Little is also the co-star of CTV's Space Riders: Division Earth, a Power Rangers-themed web series that released its first season in 2014. The show won the 2015 Canadian Canadian Screen Award for best original webseries, and released a second season in 2017.

===Television===
Little portrayed Xavier Academy Science teacher Simon Hunt on the CBC Television sitcom Mr. D from 2012 until the show’s end in 2018, appearing in all 8 seasons.

===Voice acting===
Little's voice is featured in the YouTube video for an energy beverage called "Powerthirst" which holds over 32 million views. Little was subsequently hired to voice a drink ad inspired by the film Idiocracy called "Brawndo: The Thirst Mutilator". Little created, writes and voices the title role in the VRV animated series Gary and His Demons.
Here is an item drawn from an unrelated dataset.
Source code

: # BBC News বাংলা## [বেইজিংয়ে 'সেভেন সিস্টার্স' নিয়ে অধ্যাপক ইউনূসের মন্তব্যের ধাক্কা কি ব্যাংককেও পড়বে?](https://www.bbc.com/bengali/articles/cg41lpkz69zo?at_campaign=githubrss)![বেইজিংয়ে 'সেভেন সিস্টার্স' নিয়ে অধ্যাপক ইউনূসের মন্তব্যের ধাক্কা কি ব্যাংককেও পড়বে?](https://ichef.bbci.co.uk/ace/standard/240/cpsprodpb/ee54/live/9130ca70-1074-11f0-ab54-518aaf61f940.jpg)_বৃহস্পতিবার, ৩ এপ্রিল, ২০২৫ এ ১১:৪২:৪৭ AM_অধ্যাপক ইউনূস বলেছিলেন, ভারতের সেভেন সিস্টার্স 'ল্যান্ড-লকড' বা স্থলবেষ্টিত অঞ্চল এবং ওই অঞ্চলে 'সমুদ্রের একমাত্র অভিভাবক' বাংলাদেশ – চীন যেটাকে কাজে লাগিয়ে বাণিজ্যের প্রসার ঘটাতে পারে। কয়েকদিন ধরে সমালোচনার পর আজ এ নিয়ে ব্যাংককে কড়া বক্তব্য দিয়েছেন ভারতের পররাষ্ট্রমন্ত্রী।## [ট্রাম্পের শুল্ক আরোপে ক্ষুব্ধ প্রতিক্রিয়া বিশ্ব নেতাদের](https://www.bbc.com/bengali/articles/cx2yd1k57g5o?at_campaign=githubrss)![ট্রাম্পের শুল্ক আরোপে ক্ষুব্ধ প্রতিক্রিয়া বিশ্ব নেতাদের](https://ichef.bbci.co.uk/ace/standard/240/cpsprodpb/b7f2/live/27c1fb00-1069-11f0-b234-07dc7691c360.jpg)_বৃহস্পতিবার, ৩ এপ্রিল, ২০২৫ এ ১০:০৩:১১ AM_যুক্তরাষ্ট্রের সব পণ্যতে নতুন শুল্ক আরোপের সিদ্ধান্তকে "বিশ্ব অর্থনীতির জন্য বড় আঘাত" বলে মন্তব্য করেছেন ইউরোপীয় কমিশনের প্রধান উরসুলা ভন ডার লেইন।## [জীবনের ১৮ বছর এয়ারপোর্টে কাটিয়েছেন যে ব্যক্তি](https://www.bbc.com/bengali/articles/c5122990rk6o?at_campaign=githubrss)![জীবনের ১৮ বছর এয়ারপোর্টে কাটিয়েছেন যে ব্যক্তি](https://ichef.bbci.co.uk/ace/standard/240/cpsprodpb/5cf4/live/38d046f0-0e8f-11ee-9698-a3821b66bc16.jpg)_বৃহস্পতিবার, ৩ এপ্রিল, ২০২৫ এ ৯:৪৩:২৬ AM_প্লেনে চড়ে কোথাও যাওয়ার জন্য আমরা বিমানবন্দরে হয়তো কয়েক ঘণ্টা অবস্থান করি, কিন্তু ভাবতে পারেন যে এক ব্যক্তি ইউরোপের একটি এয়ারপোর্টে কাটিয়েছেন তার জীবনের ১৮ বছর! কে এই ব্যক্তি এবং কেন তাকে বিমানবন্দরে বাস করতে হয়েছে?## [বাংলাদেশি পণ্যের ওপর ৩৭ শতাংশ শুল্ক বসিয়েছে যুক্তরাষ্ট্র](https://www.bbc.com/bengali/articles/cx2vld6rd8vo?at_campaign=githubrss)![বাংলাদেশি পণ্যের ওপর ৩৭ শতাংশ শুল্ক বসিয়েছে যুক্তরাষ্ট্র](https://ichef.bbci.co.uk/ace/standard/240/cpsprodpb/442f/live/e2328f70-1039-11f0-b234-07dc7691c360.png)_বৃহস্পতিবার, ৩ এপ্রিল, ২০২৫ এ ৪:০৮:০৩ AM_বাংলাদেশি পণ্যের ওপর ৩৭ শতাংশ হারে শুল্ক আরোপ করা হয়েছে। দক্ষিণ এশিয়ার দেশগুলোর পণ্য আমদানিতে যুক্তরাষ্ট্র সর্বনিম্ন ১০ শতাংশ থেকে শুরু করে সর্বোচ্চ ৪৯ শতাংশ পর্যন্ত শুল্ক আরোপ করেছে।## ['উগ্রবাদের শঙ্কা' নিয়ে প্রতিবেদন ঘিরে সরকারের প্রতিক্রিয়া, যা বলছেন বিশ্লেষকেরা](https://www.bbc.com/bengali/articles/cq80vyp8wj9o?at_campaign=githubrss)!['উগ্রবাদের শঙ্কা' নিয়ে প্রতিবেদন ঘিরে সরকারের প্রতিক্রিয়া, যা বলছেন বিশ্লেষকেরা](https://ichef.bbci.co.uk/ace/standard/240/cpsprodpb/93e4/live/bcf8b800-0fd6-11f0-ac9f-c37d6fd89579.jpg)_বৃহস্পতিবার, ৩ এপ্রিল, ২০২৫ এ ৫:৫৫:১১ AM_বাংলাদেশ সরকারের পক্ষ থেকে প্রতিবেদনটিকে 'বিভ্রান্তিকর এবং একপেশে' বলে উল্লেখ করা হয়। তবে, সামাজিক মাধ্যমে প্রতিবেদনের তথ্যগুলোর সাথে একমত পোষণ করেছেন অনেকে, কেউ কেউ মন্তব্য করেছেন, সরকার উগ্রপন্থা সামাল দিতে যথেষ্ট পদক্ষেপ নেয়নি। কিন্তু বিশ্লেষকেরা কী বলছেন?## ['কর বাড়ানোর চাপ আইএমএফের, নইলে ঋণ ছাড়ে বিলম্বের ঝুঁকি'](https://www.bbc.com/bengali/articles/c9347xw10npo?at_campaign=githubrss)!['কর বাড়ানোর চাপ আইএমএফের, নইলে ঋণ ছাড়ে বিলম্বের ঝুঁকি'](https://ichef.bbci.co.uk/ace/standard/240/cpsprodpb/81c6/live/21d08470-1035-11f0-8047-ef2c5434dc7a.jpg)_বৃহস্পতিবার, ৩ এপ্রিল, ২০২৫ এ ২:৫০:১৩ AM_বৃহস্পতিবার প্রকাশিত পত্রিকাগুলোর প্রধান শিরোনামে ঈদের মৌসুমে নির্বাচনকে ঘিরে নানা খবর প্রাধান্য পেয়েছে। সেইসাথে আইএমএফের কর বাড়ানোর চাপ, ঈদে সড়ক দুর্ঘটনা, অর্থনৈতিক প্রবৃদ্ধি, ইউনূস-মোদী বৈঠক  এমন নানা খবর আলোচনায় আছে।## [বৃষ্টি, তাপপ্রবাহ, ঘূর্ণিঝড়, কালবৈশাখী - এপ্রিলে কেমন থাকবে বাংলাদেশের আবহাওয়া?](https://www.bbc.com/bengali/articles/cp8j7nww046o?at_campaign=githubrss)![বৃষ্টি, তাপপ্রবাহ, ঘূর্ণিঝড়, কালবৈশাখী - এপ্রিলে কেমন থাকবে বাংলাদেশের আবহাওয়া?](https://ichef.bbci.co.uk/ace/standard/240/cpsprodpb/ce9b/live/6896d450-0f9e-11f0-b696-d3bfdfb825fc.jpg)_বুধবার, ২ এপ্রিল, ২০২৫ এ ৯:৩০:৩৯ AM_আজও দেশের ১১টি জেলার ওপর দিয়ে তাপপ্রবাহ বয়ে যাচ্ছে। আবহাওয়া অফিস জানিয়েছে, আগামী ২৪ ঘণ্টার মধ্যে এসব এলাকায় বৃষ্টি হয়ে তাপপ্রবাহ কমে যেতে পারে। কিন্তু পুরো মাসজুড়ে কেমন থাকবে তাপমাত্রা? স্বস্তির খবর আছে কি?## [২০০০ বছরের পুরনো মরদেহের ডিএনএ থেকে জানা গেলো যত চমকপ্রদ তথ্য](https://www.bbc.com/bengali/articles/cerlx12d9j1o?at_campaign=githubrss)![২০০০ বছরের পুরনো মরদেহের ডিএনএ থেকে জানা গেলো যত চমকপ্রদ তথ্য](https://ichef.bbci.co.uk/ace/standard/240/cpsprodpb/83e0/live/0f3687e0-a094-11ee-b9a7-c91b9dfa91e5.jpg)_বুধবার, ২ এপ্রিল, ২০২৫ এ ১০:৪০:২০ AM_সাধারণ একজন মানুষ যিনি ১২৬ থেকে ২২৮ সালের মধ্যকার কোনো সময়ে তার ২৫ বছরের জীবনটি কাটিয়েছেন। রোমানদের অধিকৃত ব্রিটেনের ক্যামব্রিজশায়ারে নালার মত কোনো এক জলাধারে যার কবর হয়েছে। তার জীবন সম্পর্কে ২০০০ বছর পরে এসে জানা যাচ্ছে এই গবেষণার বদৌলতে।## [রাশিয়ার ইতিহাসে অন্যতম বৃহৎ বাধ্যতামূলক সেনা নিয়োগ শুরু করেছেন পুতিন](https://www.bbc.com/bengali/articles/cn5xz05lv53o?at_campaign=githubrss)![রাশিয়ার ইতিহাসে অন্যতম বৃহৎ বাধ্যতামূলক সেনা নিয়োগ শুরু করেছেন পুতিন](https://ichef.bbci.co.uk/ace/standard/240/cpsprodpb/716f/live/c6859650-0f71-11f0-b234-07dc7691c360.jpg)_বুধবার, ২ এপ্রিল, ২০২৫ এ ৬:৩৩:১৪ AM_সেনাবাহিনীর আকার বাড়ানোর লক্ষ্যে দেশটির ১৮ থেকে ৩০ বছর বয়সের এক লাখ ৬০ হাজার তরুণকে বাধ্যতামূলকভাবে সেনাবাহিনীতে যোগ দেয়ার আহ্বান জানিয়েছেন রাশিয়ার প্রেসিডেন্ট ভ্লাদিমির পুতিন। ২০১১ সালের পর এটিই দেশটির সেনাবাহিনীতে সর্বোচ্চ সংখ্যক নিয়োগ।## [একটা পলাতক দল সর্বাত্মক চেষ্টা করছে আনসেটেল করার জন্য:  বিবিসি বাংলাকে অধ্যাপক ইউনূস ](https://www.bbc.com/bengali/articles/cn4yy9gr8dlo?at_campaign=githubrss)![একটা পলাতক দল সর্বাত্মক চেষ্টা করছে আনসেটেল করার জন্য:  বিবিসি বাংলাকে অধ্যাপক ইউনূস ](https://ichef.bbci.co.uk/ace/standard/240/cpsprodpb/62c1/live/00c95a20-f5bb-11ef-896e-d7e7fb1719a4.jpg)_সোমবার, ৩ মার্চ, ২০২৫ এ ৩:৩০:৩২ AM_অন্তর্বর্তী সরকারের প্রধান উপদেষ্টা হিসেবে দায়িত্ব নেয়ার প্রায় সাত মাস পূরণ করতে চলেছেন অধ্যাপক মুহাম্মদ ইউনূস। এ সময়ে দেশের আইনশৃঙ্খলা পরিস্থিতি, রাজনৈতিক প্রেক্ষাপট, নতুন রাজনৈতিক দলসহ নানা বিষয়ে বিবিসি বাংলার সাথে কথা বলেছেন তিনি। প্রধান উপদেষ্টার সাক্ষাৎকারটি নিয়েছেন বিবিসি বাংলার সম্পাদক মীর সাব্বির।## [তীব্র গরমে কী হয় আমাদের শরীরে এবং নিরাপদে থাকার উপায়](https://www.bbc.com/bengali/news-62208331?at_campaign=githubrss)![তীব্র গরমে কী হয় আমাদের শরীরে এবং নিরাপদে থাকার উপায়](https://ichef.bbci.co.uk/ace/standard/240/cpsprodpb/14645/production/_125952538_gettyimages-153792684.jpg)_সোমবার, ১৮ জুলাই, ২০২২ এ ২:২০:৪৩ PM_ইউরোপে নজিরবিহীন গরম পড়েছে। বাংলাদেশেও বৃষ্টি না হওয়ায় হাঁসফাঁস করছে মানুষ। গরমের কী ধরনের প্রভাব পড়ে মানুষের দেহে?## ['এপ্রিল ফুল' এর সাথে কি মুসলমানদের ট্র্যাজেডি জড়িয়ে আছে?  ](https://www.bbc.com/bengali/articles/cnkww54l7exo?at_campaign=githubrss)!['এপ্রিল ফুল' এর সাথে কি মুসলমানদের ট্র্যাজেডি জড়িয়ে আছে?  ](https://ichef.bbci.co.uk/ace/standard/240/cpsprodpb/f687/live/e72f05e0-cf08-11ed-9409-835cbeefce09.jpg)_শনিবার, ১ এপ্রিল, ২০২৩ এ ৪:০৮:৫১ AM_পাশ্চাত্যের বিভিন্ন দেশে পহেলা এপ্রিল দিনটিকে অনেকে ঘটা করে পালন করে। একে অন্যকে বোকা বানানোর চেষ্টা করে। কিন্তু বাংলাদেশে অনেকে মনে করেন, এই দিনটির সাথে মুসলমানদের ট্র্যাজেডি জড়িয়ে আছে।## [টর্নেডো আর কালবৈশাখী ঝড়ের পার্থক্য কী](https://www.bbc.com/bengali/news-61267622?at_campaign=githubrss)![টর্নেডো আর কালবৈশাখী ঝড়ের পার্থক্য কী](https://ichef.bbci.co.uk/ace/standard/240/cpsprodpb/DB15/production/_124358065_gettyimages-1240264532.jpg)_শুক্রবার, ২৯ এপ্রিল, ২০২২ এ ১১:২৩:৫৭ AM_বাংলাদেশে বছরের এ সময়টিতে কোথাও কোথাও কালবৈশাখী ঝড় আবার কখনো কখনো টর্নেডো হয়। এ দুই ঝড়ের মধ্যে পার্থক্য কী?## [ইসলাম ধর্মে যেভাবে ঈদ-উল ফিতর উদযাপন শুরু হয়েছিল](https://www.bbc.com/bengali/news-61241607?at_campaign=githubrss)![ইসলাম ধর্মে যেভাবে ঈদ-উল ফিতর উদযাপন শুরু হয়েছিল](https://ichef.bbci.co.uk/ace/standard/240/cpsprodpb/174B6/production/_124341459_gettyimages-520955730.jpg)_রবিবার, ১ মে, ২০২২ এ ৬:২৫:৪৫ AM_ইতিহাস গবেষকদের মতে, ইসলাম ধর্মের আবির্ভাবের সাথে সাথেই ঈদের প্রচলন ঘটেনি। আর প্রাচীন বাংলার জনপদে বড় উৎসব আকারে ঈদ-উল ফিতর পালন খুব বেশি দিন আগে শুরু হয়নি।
He is the voice of Dino in the Netflix series Cupcake & Dino: General Services and voiced Dave the mall guard in Transformers: BotBots.

===Podcast===
Starting in March 2023, Little launched a podcast titled “How Can We Help?” with fellow comedian Jackie Pirico. Occasionally joined by guest hosts, Little and Pirico respond with advice to listeners’ letters. Each episode ends with a celebrity advice segment, in which the hosts respond to “letters” from famous figures stuck in conundrums, such as a letter from a man named Jafar who aspired to become a sultan.

==Honours and awards==
In 2019, Little won the Canadian Comedy Award for Best Performance in a Feature Film for Room for Rent. In 2008, Little was named Best Comedian by the readers of Halifax's The Coast, and appeared on the cover of the November 6, 2008, edition. Little also beat out 63 comics to win first place and $25,000 in Yuk Yuk's 2009 Great Canadian Laugh Off, a nationwide comedy competition.

== Praise ==
Mark Little has been called a "budding Canadian treasure" by Funny Business and described as "one of the best comic storytellers around" by NOW Magazine Toronto.